There is little mention above about the intensity of the moral crusade to abolish slavery which had come to crest at the time, in much of the South as well as the North. Certainly many thought slavery was still fine, even Biblically required, and many more didn’t much care, but it had already become a mainstream position, throughout the civilized world in fact, that it had to be ended because it was simply wrong.
Perhaps, without the Fugitive Slave Law and the Dred Scott decision, and with better political leadership than we had in the 1850’s (which wouldn’t have taken much), there might have been a softer ending to it instead of a brutal war and a century of continued repression, but abolitionism was certainly not going to fade away. The pressure wasn’t going to get any less intense. Slavery was going to be ended, and soon, one way or another, irrespective of economics. Most likely, ISTM, it would have been replaced with the sharecropper system, as actually did happen. But I don’t see any real possibility that the South could have kept it in place.
So, what specific scenario do you think most plausible? Are you saying that the southern states would shortly have abolished slavery due to nothing more that moral pressure? In historical reality, the south was willing to go to war just to ensure that slavery would spread. Obviously that is changed for the purposes of this hypothetical, but it seems a stretch to say that they would not have vigorously defended their ownership of slaves for at least decades to come. So, what do you mean by “soon” when you say that slavery was going to end soon one way or another?
The intensity of the pro-slavery sentiment in the South was essentially a *reaction * to being told they were morally wrong, don’t you think? Nobody likes to hear that, much less seriously consider the possibility that it’s true. But backlash is a transitory phenomenon.

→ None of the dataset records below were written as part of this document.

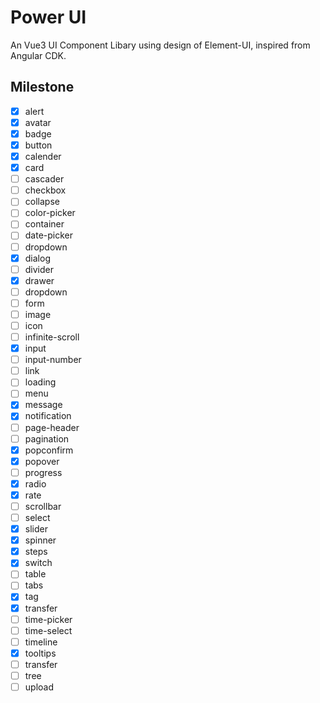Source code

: # Power UI
An Vue3 UI Component Libary using design of Element-UI, inspired from Angular CDK. 

## Milestone

- [x] alert
- [x] avatar
- [x] badge
- [x] button 
- [x] calender
- [x] card
- [ ] cascader
- [ ] checkbox
- [ ] collapse
- [ ] color-picker
- [ ] container
- [ ] date-picker
- [ ] dropdown
- [x] dialog
- [ ] divider
- [x] drawer
- [ ] dropdown
- [ ] form
- [ ] image
- [ ] icon
- [ ] infinite-scroll
- [x] input
- [ ] input-number
- [ ] link
- [ ] loading
- [ ] menu
- [x] message
- [x] notification
- [ ] page-header
- [ ] pagination
- [x] popconfirm
- [x] popover
- [ ] progress
- [x] radio
- [x] rate
- [ ] scrollbar
- [ ] select
- [x] slider
- [x] spinner
- [x] steps
- [x] switch
- [ ] table
- [ ] tabs
- [x] tag
- [x] transfer
- [ ] time-picker
- [ ] time-select
- [ ] timeline
- [x] tooltips
- [ ] transfer
- [ ] tree
- [ ] upload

That hardening of position, on both sides, made the war more likely, sure - but the topic was in play. Positions were being examined and discussed, even privately, that had not been examined and discussed in that way in the past. That process, when applied to other matters of social change that have been impelled by moral crusades rather than pure economics, has usually led to the crusade winning, after some period. We saw it in the establishment of women’s voting rights, a process that was peaceful enough in the US to be sure, but involved bloody rioting in Britain. We saw it in the end of Jim Crow (and the final end of the Civil War) in the Sixties, when the backlash from segregationists was followed by their acceptance. We’re seeing it today, piecemeal, in the backlash against anti-gay discrimination being followed by reconsideration and acceptance as well. What was all that different about the moral crusade against slavery?
Just how the end of slavery could have happened, not exactly peacefully but without a war, is certainly speculative given that the backlash didn’t have time to dissipate. But, as I said, the fact that it was relatively easily replaced with the sharecropper system after the war suggests that that could have happened without a war.
But the acceptance of integration by former segregationists only happened after the federal government stepped in and forced it upon them. What they accepted was already a fait accompli. Is it so clear that it could have happened without this sort of top-down enforcement?
There are two issues here, social (or economic) and legal. On the latter, it’s important to recall that under the conception of federalism obtaining at the time, no one (including Lincoln, who was quite explicit on the subject) thought the federal government had the power to outlaw slavery in the states in which it was permitted. Only the great expansion of federal power during the Depression would have permitted that. And passing a constitutional amendment with the South not in rebellion would have been impossible. OTOH, repeal of the Fugitive Slave Law (assuming the South lost its veto position in the Senate) would have made slavery less tenable. But I hesitate to believe it would have brought the Peculiar Institution down.